Das Musikprotokoll gilt seit 45 Jahren als feste Institution in der europäischen Festivallandschaft für zeitgenössische Musik. Eigentlich hätte man daher 2013 was zu feiern. Doch der Weg in die Zukunft ist ungewiss. Im Juni dieses Jahres hatte der Intendant des ORF, Alexander Wrabetz, die vollständige Einsparung des Festivals von Seiten des ORF angekündigt. Eine Welle des Protests rauschte durch die internationale Kulturlandschaft, bislang gingen etwa 4.000 Unterschriften bei der eilends gestarteten Online-Petition ein. Das Sparprogramm des ORF würde eine harte Wende, wenn nicht das völlige Aus der Veranstaltungsreihe bedeuten. Mit Spannung wurde daher die Eröffnung erwartet. Doch die Festivalleitung konnte noch keine Entwarnung geben. Erst mit Ende dieses Jahres soll bekanntgegeben werden, ob das Musikprotokoll auch weiterhin seinen Platz als Logbuch für aktuelle Musik in Österreich behalten wird.

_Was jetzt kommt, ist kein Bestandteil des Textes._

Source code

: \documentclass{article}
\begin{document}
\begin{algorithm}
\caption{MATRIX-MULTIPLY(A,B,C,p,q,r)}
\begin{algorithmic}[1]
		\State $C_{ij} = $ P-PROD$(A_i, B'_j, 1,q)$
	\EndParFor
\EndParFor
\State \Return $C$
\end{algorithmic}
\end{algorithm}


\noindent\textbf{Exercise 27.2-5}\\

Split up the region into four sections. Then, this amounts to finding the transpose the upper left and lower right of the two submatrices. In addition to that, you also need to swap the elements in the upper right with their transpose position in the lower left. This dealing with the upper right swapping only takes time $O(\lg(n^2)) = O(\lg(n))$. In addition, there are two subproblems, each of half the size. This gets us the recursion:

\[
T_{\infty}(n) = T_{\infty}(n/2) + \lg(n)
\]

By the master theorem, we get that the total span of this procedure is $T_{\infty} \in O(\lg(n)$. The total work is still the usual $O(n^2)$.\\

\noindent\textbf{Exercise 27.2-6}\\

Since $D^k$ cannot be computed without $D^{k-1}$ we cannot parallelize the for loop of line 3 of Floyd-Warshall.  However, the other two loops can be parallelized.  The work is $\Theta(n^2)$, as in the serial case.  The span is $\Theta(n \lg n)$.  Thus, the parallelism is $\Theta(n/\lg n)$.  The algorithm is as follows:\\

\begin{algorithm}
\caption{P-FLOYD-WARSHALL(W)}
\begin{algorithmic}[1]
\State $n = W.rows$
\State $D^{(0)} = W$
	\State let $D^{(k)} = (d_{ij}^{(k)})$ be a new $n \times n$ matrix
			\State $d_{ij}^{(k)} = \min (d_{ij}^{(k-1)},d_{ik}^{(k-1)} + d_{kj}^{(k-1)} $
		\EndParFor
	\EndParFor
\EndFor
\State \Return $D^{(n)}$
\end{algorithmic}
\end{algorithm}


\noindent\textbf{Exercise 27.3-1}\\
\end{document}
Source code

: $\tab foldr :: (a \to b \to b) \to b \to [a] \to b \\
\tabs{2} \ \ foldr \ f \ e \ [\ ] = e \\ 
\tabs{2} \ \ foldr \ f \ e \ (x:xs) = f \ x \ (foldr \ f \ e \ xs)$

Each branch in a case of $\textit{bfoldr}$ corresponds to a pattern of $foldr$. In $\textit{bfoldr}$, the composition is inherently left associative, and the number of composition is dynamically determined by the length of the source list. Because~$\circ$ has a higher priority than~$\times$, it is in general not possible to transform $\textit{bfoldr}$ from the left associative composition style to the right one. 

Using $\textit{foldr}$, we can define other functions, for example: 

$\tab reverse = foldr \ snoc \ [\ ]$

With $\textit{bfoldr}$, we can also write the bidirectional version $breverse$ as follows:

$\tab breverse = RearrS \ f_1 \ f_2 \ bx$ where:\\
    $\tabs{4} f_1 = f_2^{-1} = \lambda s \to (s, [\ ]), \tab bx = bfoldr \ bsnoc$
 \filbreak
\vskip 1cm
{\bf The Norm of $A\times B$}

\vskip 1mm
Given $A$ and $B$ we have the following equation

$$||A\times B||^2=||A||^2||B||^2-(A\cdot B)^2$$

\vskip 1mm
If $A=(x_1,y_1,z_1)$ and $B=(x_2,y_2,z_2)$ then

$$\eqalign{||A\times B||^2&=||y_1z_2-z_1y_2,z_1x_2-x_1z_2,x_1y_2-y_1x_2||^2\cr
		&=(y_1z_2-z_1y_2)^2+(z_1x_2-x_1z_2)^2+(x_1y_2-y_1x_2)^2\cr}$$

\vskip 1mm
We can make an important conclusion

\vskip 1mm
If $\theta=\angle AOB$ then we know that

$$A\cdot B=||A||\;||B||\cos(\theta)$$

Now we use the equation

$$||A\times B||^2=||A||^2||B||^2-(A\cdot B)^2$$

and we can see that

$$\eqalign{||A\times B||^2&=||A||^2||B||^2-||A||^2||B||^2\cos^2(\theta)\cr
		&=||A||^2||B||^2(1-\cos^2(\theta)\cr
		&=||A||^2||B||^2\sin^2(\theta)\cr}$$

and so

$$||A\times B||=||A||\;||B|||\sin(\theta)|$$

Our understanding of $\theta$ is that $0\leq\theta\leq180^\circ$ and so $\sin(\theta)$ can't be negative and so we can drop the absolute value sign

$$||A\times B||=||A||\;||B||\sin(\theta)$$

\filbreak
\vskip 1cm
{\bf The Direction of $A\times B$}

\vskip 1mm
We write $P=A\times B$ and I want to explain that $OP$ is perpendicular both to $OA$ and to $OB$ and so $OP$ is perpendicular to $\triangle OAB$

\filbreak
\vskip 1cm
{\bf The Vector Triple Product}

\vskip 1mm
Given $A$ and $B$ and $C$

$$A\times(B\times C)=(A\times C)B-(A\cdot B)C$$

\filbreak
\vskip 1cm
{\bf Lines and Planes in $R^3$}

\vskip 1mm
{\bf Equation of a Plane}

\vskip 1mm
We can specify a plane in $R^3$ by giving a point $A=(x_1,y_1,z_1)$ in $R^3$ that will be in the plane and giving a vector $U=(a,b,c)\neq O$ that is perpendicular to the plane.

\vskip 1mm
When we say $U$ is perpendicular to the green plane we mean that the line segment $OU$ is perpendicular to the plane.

Das musikprotokoll 2013 gibt sich wie immer als sichere Bank für gehaltvolles neutönendes Programm. Gerade angesichts der ungewissen Zukunft hätte man sich allerdings ein mutigeres Statement erwartet, vor allem von den jungen Stimmen der aktuellen Musik. Ein echtes Bekenntnis zur Kultur als Herzstück unseres Alltags sollte konsequent ins Herz der Stadt zielen, statt Randorte wie die Kammersäle zu bespielen. So bleibt das Musikprotokoll ein schöner, aber eher den Spezialisten vorbehaltener Treffpunkt.